But the very hairs of your head are all numbered.
Matthew 10:30

 

On the best of days, it’s a little like falling in love; like opening a stuck window inside yourself; like taking a drug — one that’s perfectly legal, dispensed by your own apothecary, your strange and marvelous brain. I don’t understand it. I just know I blaze more brightly, my senses keen, my mind and body in communion. Running, I’m a boy again, bolting out the classroom door — not a man behind a desk, a weight upon the world.

I had just returned from a run when a friend dropped by. We sat outside and talked, the air tangy with autumn, the sunlight so bright it seemed to illuminate things from within. When my friend mentioned that her husband was depressed because he’d just turned forty, I said I was surprised. Why did he imagine that getting older was something to be feared?
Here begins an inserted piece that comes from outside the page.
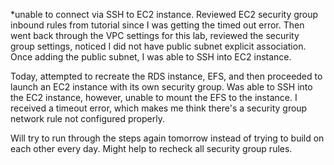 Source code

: \*unable to connect via SSH to EC2 instance. Reviewed EC2 security group inbound rules from tutorial since I was getting the timed out error. Then went back through the VPC settings for this lab, reviewed the security group settings, noticed I did not have public subnet explicit association. Once adding the public subnet, I was able to SSH into EC2 instance.

Today, attempted to recreate the RDS instance, EFS, and then proceeded to launch an EC2 instance with its own security group. Was able to SSH into the EC2 instance, however, unable to mount the EFS to the instance. I received a timeout error, which makes me think there's a security group network rule not configured properly.

Will try to run through the steps again tomorrow instead of trying to build on each other every day. Might help to recheck all security group rules.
Surely he didn’t believe that middle age was some kind of betrayal? I certainly didn’t. At forty-four, I rejoiced in my health, my work, my friends. Time hadn’t robbed me of anything, except a few bad habits. I didn’t smoke; I’d given up junk food long ago, and I’d cut back on coffee; most nights, I even got enough sleep. I didn’t neglect my emotional health, either: I stayed close to my innermost heart, to the feelings that made sense and to those that didn’t. I ran, but not from myself.

I told her something the poet Robert Bly said when he turned fifty: “I know men who are healthier at fifty than they’ve ever been before, because a lot of their fear is gone.” I, too, felt stronger each year, less burdened with worries and guilt, and my body showed it. How much our bodies reveal, after all — announcing, like billboards, the most intimate things about us: how we insulate ourselves, with a few extra pounds, from the emptiness we don’t want to feel; how we keep our shoulders hunched, to ward off the blow that’s always coming, but never comes.

Yet my friend’s husband knew this, too. He was a thoughtful man, healthy and vigorous. Why would he be deceived by negative images of aging; by the slander of an advertising industry that glorifies youth as a peak experience, compared to which the rest of our lives are an inevitable decline we try vainly to deny or delay? In some cultures, older people are venerated, and aging is seen as a sign of growing maturity and strength. Here, aging is feared, or ridiculed. Think of the jokes we make about birthdays, once our friends are past thirty; the growing apprehension about our looks, our sex appeal; the anxiety about accomplishing something before we become “too old.”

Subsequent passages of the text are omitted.